Directions
Reproduce exactly, and nothing but, the lines between the one with "the declaration appears within" and the end of the entries, both ends included.

Saved data entries

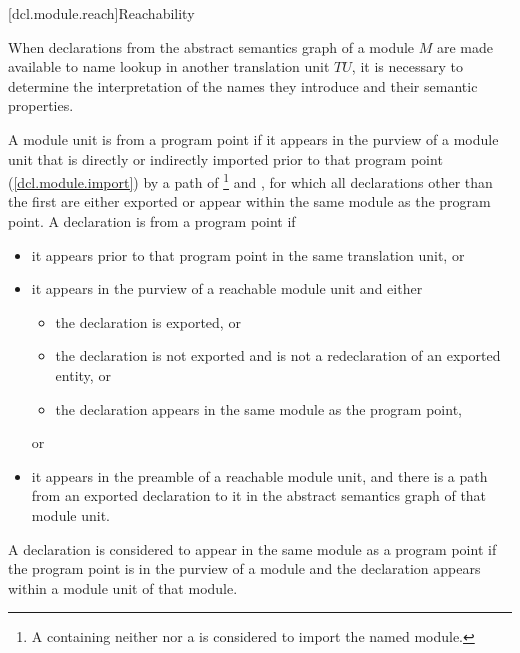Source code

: [dcl.module.reach]{Reachability}

\begin{std.txt}\color{addclr}
  \resetalinea[0]
  \alinea
  When declarations from the abstract semantics graph of a module $M$
   are made available 
  to name lookup in another translation unit $TU$, it is necessary to
  determine the interpretation of the names they introduce and their
  semantic properties.
\begin{after}\color{addclr}
  \alinea
  A module unit is  from a program point if
  it appears in the purview of a module unit
  that is directly or indirectly imported prior to that program point (\ref{dcl.module.import})
  by a path of
  \footnote{\color{addclr}%
  A  containing neither 
  nor a  is considered to import the named module.}
  and
  ,
  for which all declarations other than the first
  are either exported or
  appear within the same module as the program point.
  A declaration is  from a program point if
  \begin{itemize}\color{addclr}
  \item it appears prior to that program point in the same translation unit, or
  \item it appears in the purview of a reachable module unit and either
  \begin{itemize}
  \item the declaration is exported, or 
  \item the declaration is not exported and is not a redeclaration of
  an exported entity, or
  \item the declaration appears in the same module as the program point,
  \end{itemize}
  or
  \item it appears in the preamble of a reachable module unit,
  and there is a path from an exported declaration to it
  in the abstract semantics graph of that module unit.
  \end{itemize}
  A declaration is considered to appear in the same module as a program point
  if the program point is in the purview of a module and
  the declaration appears within a module unit of that module.
\end{after}


\end{std.txt}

Task response
  the declaration appears within a module unit of that module.
\end{after}


\end{std.txt}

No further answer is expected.